PROBLEM DETAILS: Retype the data that follows exactly. No pictures belong in the copy.

DATA SECTION:
------------------------------------
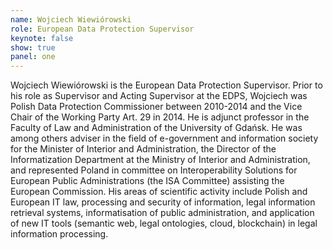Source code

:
 ```yaml
---
name: Wojciech Wiewiórowski
role: European Data Protection Supervisor
keynote: false
show: true
panel: one
---
```


Wojciech Wiewiórowski is the European Data Protection Supervisor. Prior to his role as Supervisor and Acting Supervisor at the EDPS, Wojciech was Polish Data Protection Commissioner between 2010-2014 and the Vice Chair of the Working Party Art. 29 in 2014. He is adjunct professor in the Faculty of Law and Administration of the University of Gdańsk. He was among others adviser in the field of e-government and information society for the Minister of Interior and Administration, the Director of the Informatization Department at the Ministry of Interior and Administration, and represented Poland in committee on Interoperability Solutions for European Public Administrations (the ISA Committee) assisting the European Commission. His areas of scientific activity include Polish and European IT law, processing and security of information, legal information retrieval systems, informatisation of public administration, and application of new IT tools (semantic web, legal ontologies, cloud, blockchain) in legal information processing.
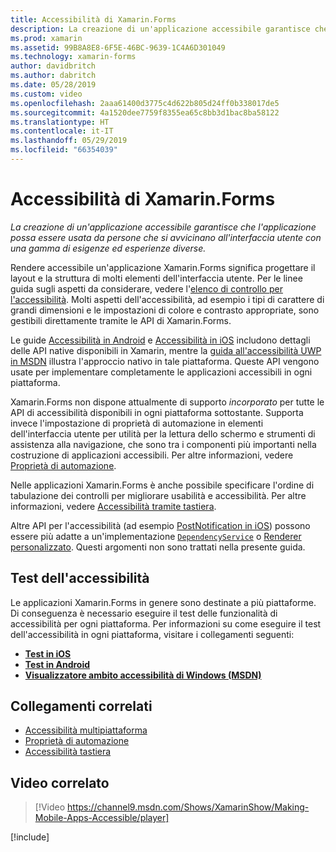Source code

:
 ```yaml
---
title: Accessibilità di Xamarin.Forms
description: La creazione di un'applicazione accessibile garantisce che l'applicazione possa essere usata da persone che si avvicinano all'interfaccia utente con una gamma di esigenze ed esperienze diverse.
ms.prod: xamarin
ms.assetid: 99B8A8E8-6F5E-46BC-9639-1C4A6D301049
ms.technology: xamarin-forms
author: davidbritch
ms.author: dabritch
ms.date: 05/28/2019
ms.custom: video
ms.openlocfilehash: 2aaa61400d3775c4d622b805d24ff0b338017de5
ms.sourcegitcommit: 4a1520dee7759f8355ea65c8bb3d1bac8ba58122
ms.translationtype: HT
ms.contentlocale: it-IT
ms.lasthandoff: 05/29/2019
ms.locfileid: "66354039"
---
```

# <a name="xamarinforms-accessibility"></a>Accessibilità di Xamarin.Forms

_La creazione di un'applicazione accessibile garantisce che l'applicazione possa essere usata da persone che si avvicinano all'interfaccia utente con una gamma di esigenze ed esperienze diverse._

Rendere accessibile un'applicazione Xamarin.Forms significa progettare il layout e la struttura di molti elementi dell'interfaccia utente. Per le linee guida sugli aspetti da considerare, vedere l'[elenco di controllo per l'accessibilità](~/cross-platform/app-fundamentals/accessibility.md). Molti aspetti dell'accessibilità, ad esempio i tipi di carattere di grandi dimensioni e le impostazioni di colore e contrasto appropriate, sono gestibili direttamente tramite le API di Xamarin.Forms.

Le guide [Accessibilità in Android](~/android/app-fundamentals/accessibility.md) e [Accessibilità in iOS](~/ios/app-fundamentals/accessibility.md) includono dettagli delle API native disponibili in Xamarin, mentre la [guida all'accessibilità UWP in MSDN](https://msdn.microsoft.com/windows/uwp/accessibility/basic-accessibility-information) illustra l'approccio nativo in tale piattaforma. Queste API vengono usate per implementare completamente le applicazioni accessibili in ogni piattaforma.

Xamarin.Forms non dispone attualmente di supporto *incorporato* per tutte le API di accessibilità disponibili in ogni piattaforma sottostante. Supporta invece l'impostazione di proprietà di automazione in elementi dell'interfaccia utente per utilità per la lettura dello schermo e strumenti di assistenza alla navigazione, che sono tra i componenti più importanti nella costruzione di applicazioni accessibili. Per altre informazioni, vedere [Proprietà di automazione](~/xamarin-forms/app-fundamentals/accessibility/automation-properties.md).

Nelle applicazioni Xamarin.Forms è anche possibile specificare l'ordine di tabulazione dei controlli per migliorare usabilità e accessibilità. Per altre informazioni, vedere [Accessibilità tramite tastiera](~/xamarin-forms/app-fundamentals/accessibility/keyboard.md).

Altre API per l'accessibilità (ad esempio [PostNotification in iOS](~/ios/app-fundamentals/accessibility.md)) possono essere più adatte a un'implementazione [`DependencyService`](~/xamarin-forms/app-fundamentals/dependency-service/index.md) o [Renderer personalizzato](~/xamarin-forms/app-fundamentals/custom-renderer/index.md). Questi argomenti non sono trattati nella presente guida.

## <a name="testing-accessibility"></a>Test dell'accessibilità

Le applicazioni Xamarin.Forms in genere sono destinate a più piattaforme. Di conseguenza è necessario eseguire il test delle funzionalità di accessibilità per ogni piattaforma. Per informazioni su come eseguire il test dell'accessibilità in ogni piattaforma, visitare i collegamenti seguenti:

- [**Test in iOS**](~/ios/app-fundamentals/accessibility.md)
- [**Test in Android**](~/android/app-fundamentals/accessibility.md)
- [**Visualizzatore ambito accessibilità di Windows (MSDN)** ](https://msdn.microsoft.com/library/windows/desktop/dn433239)

## <a name="related-links"></a>Collegamenti correlati

- [Accessibilità multipiattaforma](~/cross-platform/app-fundamentals/accessibility.md)
- [Proprietà di automazione](~/xamarin-forms/app-fundamentals/accessibility/automation-properties.md)
- [Accessibilità tastiera](~/xamarin-forms/app-fundamentals/accessibility/keyboard.md)

## <a name="related-video"></a>Video correlato

> [!Video https://channel9.msdn.com/Shows/XamarinShow/Making-Mobile-Apps-Accessible/player]

[!include[](~/essentials/includes/xamarin-show-essentials.md)]
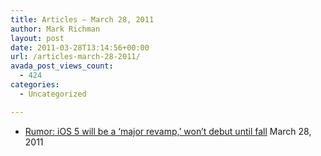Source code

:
 ```yaml
---
title: Articles – March 28, 2011
author: Mark Richman
layout: post
date: 2011-03-28T13:14:56+00:00
url: /articles-march-28-2011/
avada_post_views_count:
  - 424
categories:
  - Uncategorized

---
```

  * [Rumor: iOS 5 will be a &#8216;major revamp,&#8217; won&#8217;t debut until fall][1]
March 28, 2011 </ul>

 [1]: http://www.winbeta.org/?q=news/rumor-ios-5-will-be-major-revamp-wont-debut-until-fall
------------------------------------
RESPONSE:
Source code

:
 ```yaml
---
name: Wojciech Wiewiórowski
role: European Data Protection Supervisor
keynote: false
show: true
panel: one
---
```


Wojciech Wiewiórowski is the European Data Protection Supervisor. Prior to his role as Supervisor and Acting Supervisor at the EDPS, Wojciech was Polish Data Protection Commissioner between 2010-2014 and the Vice Chair of the Working Party Art. 29 in 2014. He is adjunct professor in the Faculty of Law and Administration of the University of Gdańsk. He was among others adviser in the field of e-government and information society for the Minister of Interior and Administration, the Director of the Informatization Department at the Ministry of Interior and Administration, and represented Poland in committee on Interoperability Solutions for European Public Administrations (the ISA Committee) assisting the European Commission. His areas of scientific activity include Polish and European IT law, processing and security of information, legal information retrieval systems, informatisation of public administration, and application of new IT tools (semantic web, legal ontologies, cloud, blockchain) in legal information processing.
Source code

:
 ```yaml
---
title: Accessibilità di Xamarin.Forms
description: La creazione di un'applicazione accessibile garantisce che l'applicazione possa essere usata da persone che si avvicinano all'interfaccia utente con una gamma di esigenze ed esperienze diverse.
ms.prod: xamarin
ms.assetid: 99B8A8E8-6F5E-46BC-9639-1C4A6D301049
ms.technology: xamarin-forms
author: davidbritch
ms.author: dabritch
ms.date: 05/28/2019
ms.custom: video
ms.openlocfilehash: 2aaa61400d3775c4d622b805d24ff0b338017de5
ms.sourcegitcommit: 4a1520dee7759f8355ea65c8bb3d1bac8ba58122
ms.translationtype: HT
ms.contentlocale: it-IT
ms.lasthandoff: 05/29/2019
ms.locfileid: "66354039"
---
```

# <a name="xamarinforms-accessibility"></a>Accessibilità di Xamarin.Forms

_La creazione di un'applicazione accessibile garantisce che l'applicazione possa essere usata da persone che si avvicinano all'interfaccia utente con una gamma di esigenze ed esperienze diverse._

Rendere accessibile un'applicazione Xamarin.Forms significa progettare il layout e la struttura di molti elementi dell'interfaccia utente. Per le linee guida sugli aspetti da considerare, vedere l'[elenco di controllo per l'accessibilità](~/cross-platform/app-fundamentals/accessibility.md). Molti aspetti dell'accessibilità, ad esempio i tipi di carattere di grandi dimensioni e le impostazioni di colore e contrasto appropriate, sono gestibili direttamente tramite le API di Xamarin.Forms.

Le guide [Accessibilità in Android](~/android/app-fundamentals/accessibility.md) e [Accessibilità in iOS](~/ios/app-fundamentals/accessibility.md) includono dettagli delle API native disponibili in Xamarin, mentre la [guida all'accessibilità UWP in MSDN](https://msdn.microsoft.com/windows/uwp/accessibility/basic-accessibility-information) illustra l'approccio nativo in tale piattaforma. Queste API vengono usate per implementare completamente le applicazioni accessibili in ogni piattaforma.

Xamarin.Forms non dispone attualmente di supporto *incorporato* per tutte le API di accessibilità disponibili in ogni piattaforma sottostante. Supporta invece l'impostazione di proprietà di automazione in elementi dell'interfaccia utente per utilità per la lettura dello schermo e strumenti di assistenza alla navigazione, che sono tra i componenti più importanti nella costruzione di applicazioni accessibili. Per altre informazioni, vedere [Proprietà di automazione](~/xamarin-forms/app-fundamentals/accessibility/automation-properties.md).

Nelle applicazioni Xamarin.Forms è anche possibile specificare l'ordine di tabulazione dei controlli per migliorare usabilità e accessibilità. Per altre informazioni, vedere [Accessibilità tramite tastiera](~/xamarin-forms/app-fundamentals/accessibility/keyboard.md).

Altre API per l'accessibilità (ad esempio [PostNotification in iOS](~/ios/app-fundamentals/accessibility.md)) possono essere più adatte a un'implementazione [`DependencyService`](~/xamarin-forms/app-fundamentals/dependency-service/index.md) o [Renderer personalizzato](~/xamarin-forms/app-fundamentals/custom-renderer/index.md). Questi argomenti non sono trattati nella presente guida.

## <a name="testing-accessibility"></a>Test dell'accessibilità

Le applicazioni Xamarin.Forms in genere sono destinate a più piattaforme. Di conseguenza è necessario eseguire il test delle funzionalità di accessibilità per ogni piattaforma. Per informazioni su come eseguire il test dell'accessibilità in ogni piattaforma, visitare i collegamenti seguenti:

- [**Test in iOS**](~/ios/app-fundamentals/accessibility.md)
- [**Test in Android**](~/android/app-fundamentals/accessibility.md)
- [**Visualizzatore ambito accessibilità di Windows (MSDN)** ](https://msdn.microsoft.com/library/windows/desktop/dn433239)

## <a name="related-links"></a>Collegamenti correlati

- [Accessibilità multipiattaforma](~/cross-platform/app-fundamentals/accessibility.md)
- [Proprietà di automazione](~/xamarin-forms/app-fundamentals/accessibility/automation-properties.md)
- [Accessibilità tastiera](~/xamarin-forms/app-fundamentals/accessibility/keyboard.md)

## <a name="related-video"></a>Video correlato

> [!Video https://channel9.msdn.com/Shows/XamarinShow/Making-Mobile-Apps-Accessible/player]

[!include[](~/essentials/includes/xamarin-show-essentials.md)]
Source code

:
 ```yaml
---
title: Articles – March 28, 2011
author: Mark Richman
layout: post
date: 2011-03-28T13:14:56+00:00
url: /articles-march-28-2011/
avada_post_views_count:
  - 424
categories:
  - Uncategorized

---
```

  * [Rumor: iOS 5 will be a &#8216;major revamp,&#8217; won&#8217;t debut until fall][1]
March 28, 2011 </ul>

 [1]: http://www.winbeta.org/?q=news/rumor-ios-5-will-be-major-revamp-wont-debut-until-fall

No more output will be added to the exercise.